═════ GIVEN RECORDS ═════
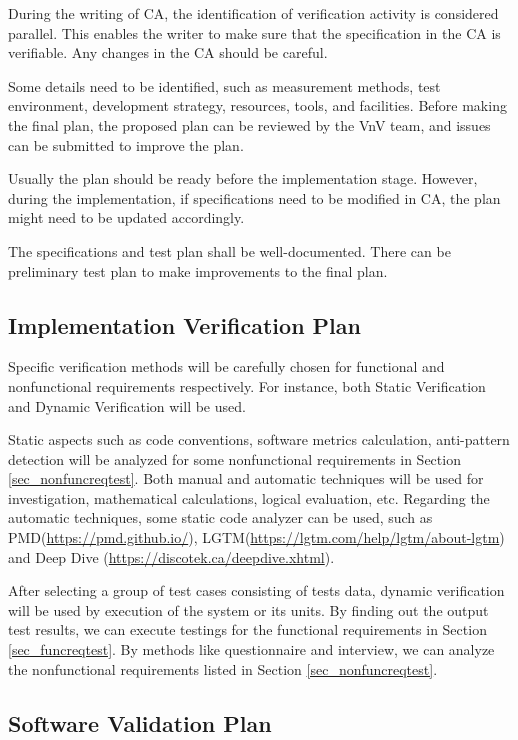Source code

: \documentclass[12pt, titlepage]{article}
\begin{document}
During the writing of CA, the identification of verification activity is considered parallel. This enables the writer to make sure that the specification in the CA is verifiable. Any changes in the CA should be careful.

Some details need to be identified, such as measurement methods, test environment, development strategy, resources, tools, and facilities. Before making the final plan, the proposed plan can be reviewed by the VnV team, and issues can be submitted to improve the plan.

Usually the plan should be ready before the implementation stage. However, during the implementation, if specifications need to be modified in CA, the plan might need to be updated accordingly.

The specifications and test plan shall be well-documented. There can be preliminary test plan to make improvements to the final plan.

\subsection{Implementation Verification Plan}
    Specific verification methods will be carefully chosen for functional and nonfunctional requirements respectively. For instance, both Static Verification and Dynamic Verification will be used. 
    
    Static aspects such as code conventions, software metrics calculation, anti-pattern detection will be analyzed for some nonfunctional requirements in Section \ref{sec_nonfuncreqtest}. Both manual and automatic techniques will be used for investigation, mathematical calculations, logical evaluation, etc. Regarding the automatic techniques, some static code analyzer can be used, such as PMD(\url{https://pmd.github.io/}), LGTM(\url{https://lgtm.com/help/lgtm/about-lgtm}) and Deep Dive (\url{https://discotek.ca/deepdive.xhtml}).
    
    After selecting a group of test cases consisting of tests data, dynamic verification will be used by execution of the system or its units. By finding out the output test results, we can execute testings for the functional requirements in Section \ref{sec_funcreqtest}. By methods like questionnaire and interview, we can analyze the nonfunctional requirements listed in Section \ref{sec_nonfuncreqtest}.
        
\subsection{Software Validation Plan}
\end{document}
═════
> REQUIRED ACTION:
All of the data above needs to be given again exactly. Leave out each image.

> ANSWER BOX:
Source code

: \documentclass[12pt, titlepage]{article}
\begin{document}
During the writing of CA, the identification of verification activity is considered parallel. This enables the writer to make sure that the specification in the CA is verifiable. Any changes in the CA should be careful.

Some details need to be identified, such as measurement methods, test environment, development strategy, resources, tools, and facilities. Before making the final plan, the proposed plan can be reviewed by the VnV team, and issues can be submitted to improve the plan.

Usually the plan should be ready before the implementation stage. However, during the implementation, if specifications need to be modified in CA, the plan might need to be updated accordingly.

The specifications and test plan shall be well-documented. There can be preliminary test plan to make improvements to the final plan.

\subsection{Implementation Verification Plan}
    Specific verification methods will be carefully chosen for functional and nonfunctional requirements respectively. For instance, both Static Verification and Dynamic Verification will be used. 
    
    Static aspects such as code conventions, software metrics calculation, anti-pattern detection will be analyzed for some nonfunctional requirements in Section \ref{sec_nonfuncreqtest}. Both manual and automatic techniques will be used for investigation, mathematical calculations, logical evaluation, etc. Regarding the automatic techniques, some static code analyzer can be used, such as PMD(\url{https://pmd.github.io/}), LGTM(\url{https://lgtm.com/help/lgtm/about-lgtm}) and Deep Dive (\url{https://discotek.ca/deepdive.xhtml}).
    
    After selecting a group of test cases consisting of tests data, dynamic verification will be used by execution of the system or its units. By finding out the output test results, we can execute testings for the functional requirements in Section \ref{sec_funcreqtest}. By methods like questionnaire and interview, we can analyze the nonfunctional requirements listed in Section \ref{sec_nonfuncreqtest}.
        
\subsection{Software Validation Plan}
\end{document}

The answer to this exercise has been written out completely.